A more elegant solution is to use a HW semaphore block if the processor has such a feature. A HW semaphore is a simple queue which could be of size no_of_cores -1. This is how it is in TI's 6487/8 processor. You can either query the semaphore directly (and loop until it is released) or do an indirect query which will result in an interrupt once your core gets the resource. The requests are queued and served in the order they were made. A semaphore query is an atomic operation.
Cache consistency is another issue and you might need to do cache writebacks and refreshes in some cases.
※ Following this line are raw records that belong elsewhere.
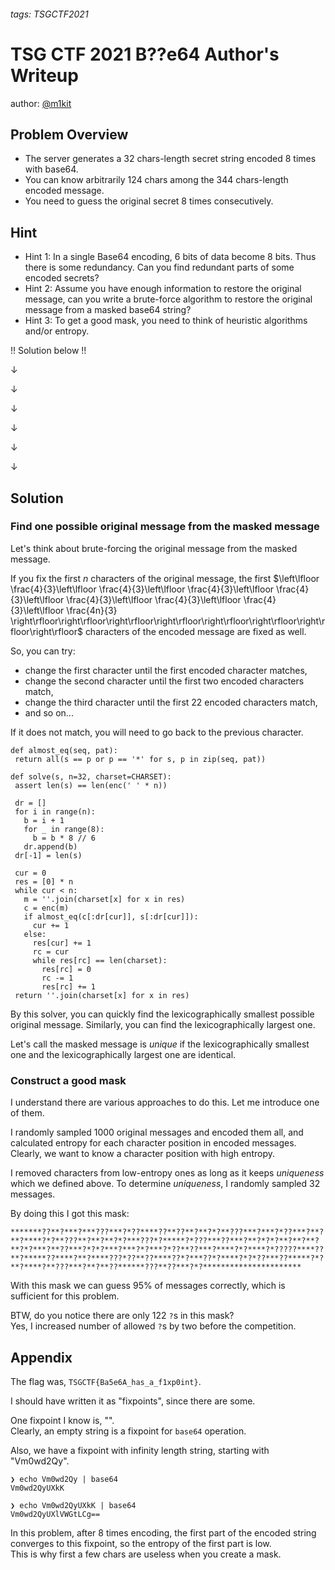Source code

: ###### tags: TSGCTF2021

# TSG CTF 2021 B??e64 Author's Writeup  
author: [@m1kit](https://twitter.com/m1kit)

## Problem Overview

- The server generates a 32 chars-length secret string encoded 8 times with base64.  
- You can know arbitrarily 124 chars among the 344 chars-length encoded message.  
- You need to guess the original secret 8 times consecutively.

## Hint

- Hint 1: In a single Base64 encoding, 6 bits of data become 8 bits. Thus there is some redundancy. Can you find redundant parts of some encoded secrets?  
- Hint 2: Assume you have enough information to restore the original message, can you write a brute-force algorithm to restore the original message from a masked base64 string?    
- Hint 3: To get a good mask, you need to think of heuristic algorithms and/or entropy.

!! Solution below !!

↓

↓

↓

↓

↓

↓

## Solution  
### Find one possible original message from the masked message  
Let's think about brute-forcing the original message from the masked message.

If you fix the first $n$ characters of the original message, the first
$\left\lfloor \frac{4}{3}\left\lfloor \frac{4}{3}\left\lfloor
\frac{4}{3}\left\lfloor \frac{4}{3}\left\lfloor \frac{4}{3}\left\lfloor
\frac{4}{3}\left\lfloor \frac{4}{3}\left\lfloor \frac{4n}{3}
\right\rfloor\right\rfloor\right\rfloor\right\rfloor\right\rfloor\right\rfloor\right\rfloor\right\rfloor$
characters of the encoded message are fixed as well.

So, you can try:  
- change the first character until the first encoded character matches,   
- change the second character until the first two encoded characters match,   
- change the third character until the first 22 encoded characters match,  
- and so on...

If it does not match, you will need to go back to the previous character.

```python=  
def almost_eq(seq, pat):  
 return all(s == p or p == '*' for s, p in zip(seq, pat))

def solve(s, n=32, charset=CHARSET):  
 assert len(s) == len(enc(' ' * n))

 dr = []  
 for i in range(n):  
   b = i + 1  
   for _ in range(8):  
     b = b * 8 // 6  
   dr.append(b)  
 dr[-1] = len(s)

 cur = 0  
 res = [0] * n  
 while cur < n:  
   m = ''.join(charset[x] for x in res)  
   c = enc(m)  
   if almost_eq(c[:dr[cur]], s[:dr[cur]]):  
     cur += 1  
   else:  
     res[cur] += 1  
     rc = cur  
     while res[rc] == len(charset):  
       res[rc] = 0  
       rc -= 1  
       res[rc] += 1  
 return ''.join(charset[x] for x in res)  
```

By this solver, you can quickly find the  lexicographically smallest possible
original message. Similarly, you can find the lexicographically largest one.

Let's call the masked message is *unique* if the  lexicographically smallest
one and the lexicographically largest one are identical.

### Construct a good mask  
I understand there are various approaches to do this. Let me introduce one of
them.

I randomly sampled 1000 original messages and encoded them all, and calculated
entropy for each character position in encoded messages. Clearly, we want to
know a character position with high entropy.

I removed characters from low-entropy ones as long as it keeps *uniqueness*
which we defined above. To determine *uniqueness*, I randomly sampled 32
messages.

By doing this I got this mask:  
```  
*******??**?***?***???***?*??****??**??**?**?*?**???***?***?*??***?**?**?****?*?**???**?**?**?*?***???*?*****?*???***??***?**?*?*?**?**?**?**?*?***?**??***?*?*?***?***?*?***?*??**??***?****?*?****?*?????****??**?*****??****?**?****???*??**??****??*?***??*?****?*?*??***??*****?*?**?****?**???***?**?**??******???**??***?*?**********************  
```  
With this mask we can guess 95% of messages correctly, which is sufficient for
this problem.

BTW, do you notice there are only 122 `?`s in this mask?  
Yes, I increased number of allowed `?`s by two before the competition.

## Appendix  
The flag was, `TSGCTF{Ba5e6A_has_a_f1xp0int}`.

I should have written it as "fixpoints", since there are some.

One fixpoint I know is, "".  
Clearly, an empty string is a fixpoint for `base64` operation.

Also, we have a fixpoint with infinity length string, starting with
"Vm0wd2Qy".

```  
❯ echo Vm0wd2Qy | base64  
Vm0wd2QyUXkK

❯ echo Vm0wd2QyUXkK | base64  
Vm0wd2QyUXlVWGtLCg==  
```

In this problem, after 8 times encoding, the first part of the encoded string
converges to this fixpoint, so the entropy of the first part is low.  
This is why first a few chars are useless when you create a mask.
But this is a very cache implementation specific thing. With 6487/8 we needed to do that on a few operations.
Well, depending on what type of computers you have laying around the house, do the following: Write a simple multithreaded application. Run this application on a single core (Pentium 4 or Core Solo) and then run it on a multicore processor (Core 2 Duo or similar) and see how big the speed up is.
Granted these are unfair comparisons since Pentium 4 and Core Solo are much slower regardless of cores than a Core 2 Duo. Maybe compare between a Core 2 Duo and a Core 2 Quad with an application that can use 4 or more threads.
You raise a number of valid points. Muliple processors introduce a lot of headache and overhead. However, we just have to live with them, because the speed boost of parallelism can far outweigh them, if the critical sections are made long enough.
As for your final suggestion about having all threads on the same physical core, that completely defeats the point of a multi-core computer!